**THE RECORDS**
--- --- ---

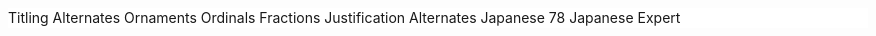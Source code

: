 <td width="40"></td>

<td width="40"></td>

<td class="shortcutcols" colspan="3" valign="top">Titling Alternates</td>

</tr>

<tr>

<td width="40"></td>

<td width="40"></td>

<td class="shortcutcols" colspan="3" valign="top">Ornaments</td>

</tr>

<tr>

<td width="40"></td>

<td width="40"></td>

<td class="shortcutcols" colspan="3" valign="top">Ordinals</td>

</tr>

<tr>

<td width="40"></td>

<td width="40"></td>

<td class="shortcutcols" colspan="3" valign="top">Fractions</td>

</tr>

<tr>

<td width="40"></td>

<td width="40"></td>

<td class="shortcutcols" colspan="3" valign="top">Justification Alternates</td>

</tr>

<tr>

<td width="40"></td>

<td width="40"></td>

<td class="shortcutcols" colspan="3" valign="top">Japanese 78</td>

</tr>

<tr>

<td width="40"></td>

<td width="40"></td>

<td class="shortcutcols" colspan="3" valign="top">Japanese Expert</td>
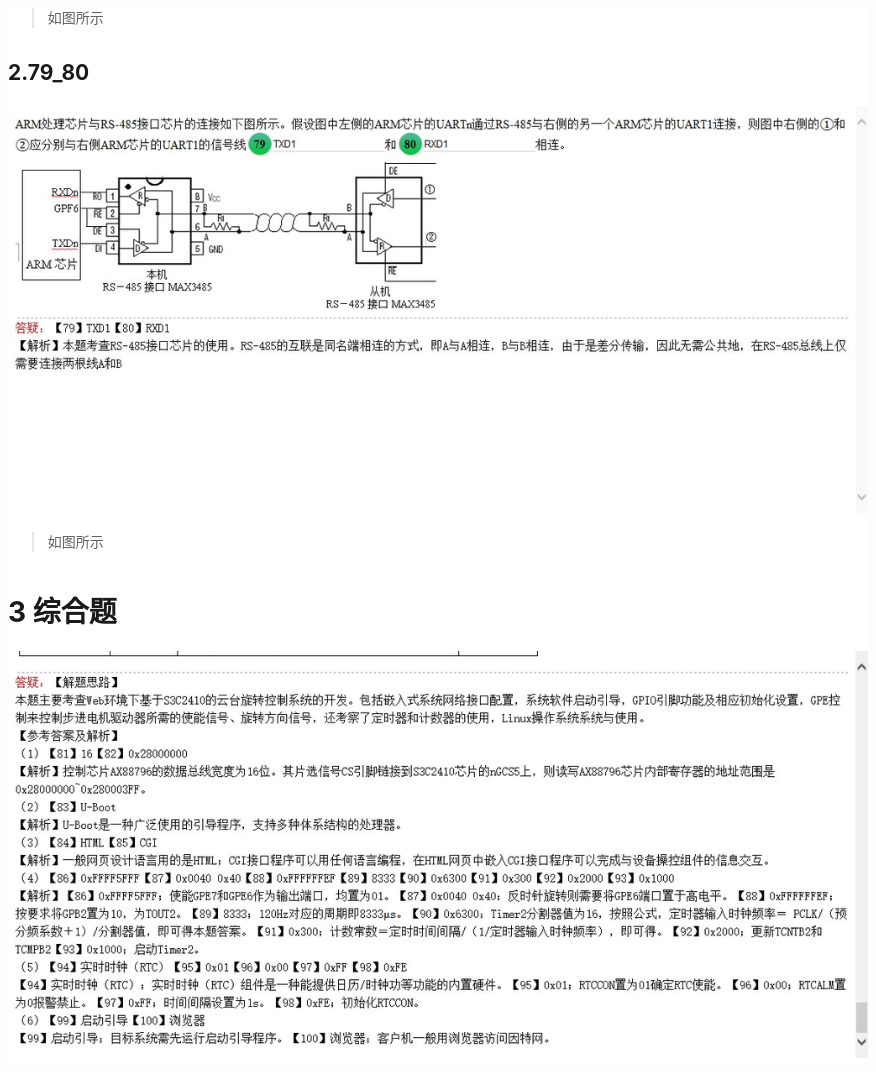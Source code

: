 >如图所示 

## 2.79_80
![2.79_80.jpg](全国计算机三级嵌入式系统开发技术[2018.3]-新增题试卷1总结/2.79_80.jpg)

>如图所示


# 3 综合题

![3.answer.jpg](全国计算机三级嵌入式系统开发技术[2018.3]-新增题试卷1总结/3.answer.jpg)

--- --- ---

**EXERCISE DETAILS**
Print every record exactly without the images.

**FINISHED EXERCISE**
Source code

: <td width="40"></td>

<td width="40"></td>

<td class="shortcutcols" colspan="3" valign="top">Titling Alternates</td>

</tr>

<tr>

<td width="40"></td>

<td width="40"></td>

<td class="shortcutcols" colspan="3" valign="top">Ornaments</td>

</tr>

<tr>

<td width="40"></td>

<td width="40"></td>

<td class="shortcutcols" colspan="3" valign="top">Ordinals</td>

</tr>

<tr>

<td width="40"></td>

<td width="40"></td>

<td class="shortcutcols" colspan="3" valign="top">Fractions</td>

</tr>

<tr>

<td width="40"></td>

<td width="40"></td>

<td class="shortcutcols" colspan="3" valign="top">Justification Alternates</td>

</tr>

<tr>

<td width="40"></td>

<td width="40"></td>

<td class="shortcutcols" colspan="3" valign="top">Japanese 78</td>

</tr>

<tr>

<td width="40"></td>

<td width="40"></td>

<td class="shortcutcols" colspan="3" valign="top">Japanese Expert</td>
Source code

: >如图所示 

## 2.79_80
![2.79_80.jpg](全国计算机三级嵌入式系统开发技术[2018.3]-新增题试卷1总结/2.79_80.jpg)

>如图所示


# 3 综合题

![3.answer.jpg](全国计算机三级嵌入式系统开发技术[2018.3]-新增题试卷1总结/3.answer.jpg)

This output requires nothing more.